Note that the Tax Cuts and Jobs Act (TCJA) generally suspended the deduction for moving expenses from 2018 through 2025. However, write-offs are still available to military personnel on those on active duty who otherwise meet the requirements.
In recent years, any increases have been relatively small and the mileage rates have even decreased at times. Also, the standard mileage rate for charitable travel is set by statute and hasn’t budged from 14 cents per mile in decades.
Taxpayers mostly opt for the standard mileage rate in the first year the vehicle is available for business use. In later years, they can generally choose either the standard mileage rate or deduct actual expenses. Leased vehicles must use the standard mileage rate method for the entire lease period (including renewals) if the standard mileage rate is chosen.
Finally, despite the latest increases in the standard mileage rates, you may advise your clients to keep track of all their actual expenses.
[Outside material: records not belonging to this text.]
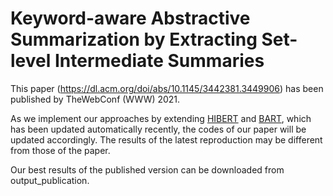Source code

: # Keyword-aware Abstractive Summarization by Extracting Set-level Intermediate Summaries
This paper (https://dl.acm.org/doi/abs/10.1145/3442381.3449906) has been published by TheWebConf (WWW) 2021.

As we implement our approaches by extending [HIBERT](https://xingxingzhang.github.io/hibert.html) and [BART](https://github.com/pytorch/fairseq/tree/master/examples/bart), which has been updated automatically recently,
the codes of our paper will be updated accordingly.
The results of the latest reproduction may be different from those of the paper.

Our best results of the published version can be downloaded from output_publication.

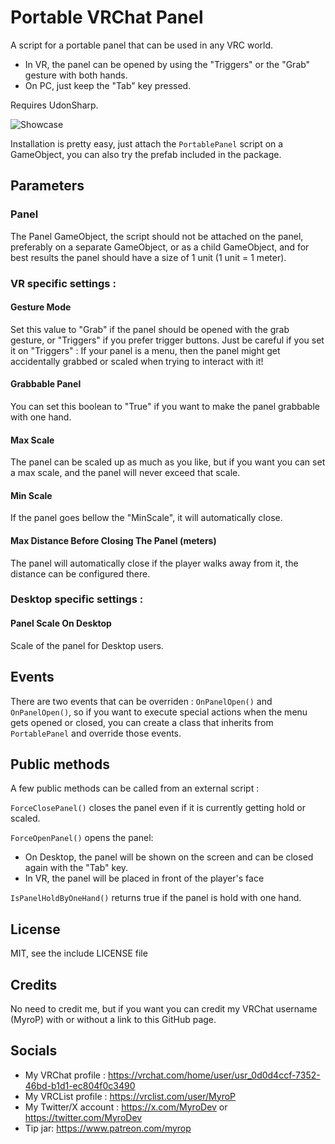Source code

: # Portable VRChat Panel
A script for a portable panel that can be used in any VRC world.
- In VR, the panel can be opened by using the "Triggers" or the "Grab" gesture with both hands.
- On PC, just keep the "Tab" key pressed.

Requires UdonSharp.

![Showcase](https://github.com/MyroG/Portable-Panel/blob/main/Presentation.gif)

Installation is pretty easy, just attach the `PortablePanel` script on a GameObject, you can also try the prefab included in the package.

## Parameters

### Panel
The Panel GameObject, the script should not be attached on the panel, preferably on a separate GameObject, or as a child GameObject, and for best results the panel should have a size of 1 unit (1 unit = 1 meter).

### VR specific settings :

#### Gesture Mode
Set this value to \"Grab\" if the panel should be opened with the grab gesture, or \"Triggers\" if you prefer trigger buttons.
Just be careful if you set it on "Triggers" : If your panel is a menu, then the panel might get accidentally grabbed or scaled when trying to interact with it!

####  Grabbable Panel
You can set this boolean to \"True\" if you want to make the panel grabbable with one hand.

#### Max Scale 
The panel can be scaled up as much as you like, but if you want you can set a max scale, and the panel will never exceed that scale.

#### Min Scale
If the panel goes bellow the \"MinScale\", it will automatically close.

#### Max Distance Before Closing The Panel (meters)
The panel will automatically close if the player walks away from it, the distance can be configured there.

### Desktop specific settings :

#### Panel Scale On Desktop
Scale of the panel for Desktop users.

## Events 
There are two events that can be overriden : `OnPanelOpen()` and `OnPanelOpen()`, so if you want to execute special actions when the menu gets opened or closed, you can create a class that inherits from `PortablePanel` and override those events.

## Public methods
A few public methods can be called from an external script :

`ForceClosePanel()` closes the panel even if it is currently getting hold or scaled.

`ForceOpenPanel()` opens the panel:
- On Desktop, the panel will be shown on the screen and can be closed again with the "Tab" key.
- In VR, the panel will be placed in front of the player's face

`IsPanelHoldByOneHand()` returns true if the panel is hold with one hand.
## License
MIT, see the include LICENSE file

## Credits
No need to credit me, but if you want you can credit my VRChat username (MyroP) with or without a link to this GitHub page.

## Socials
- My VRChat profile : https://vrchat.com/home/user/usr_0d0d4ccf-7352-46bd-b1d1-ec804f0c3490
- My VRCList profile : https://vrclist.com/user/MyroP
- My Twitter/X account : https://x.com/MyroDev or https://twitter.com/MyroDev
- Tip jar: https://www.patreon.com/myrop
Generally, this will result in a bigger deduction for 2022, especially for business driving.
Because the TCJA allows generous depreciation deductions for vehicles placed in service in 2022, including Section 179 deductions and first-year “bonus” depreciation, many clients will come out ahead by deducting actual expenses. In contrast, depreciation is already built into the standard mileage rate.
Go the extra mile: Figure out the best approach for your clients. Depending on the calculations you may advise them to switch to the actual expense method for 2022. If a client qualifies, they can deduct actual expenses this year, even if the standard mileage rate was claimed for the same vehicle in previous years. At the very least, inform your clients about the new tax rules of the road.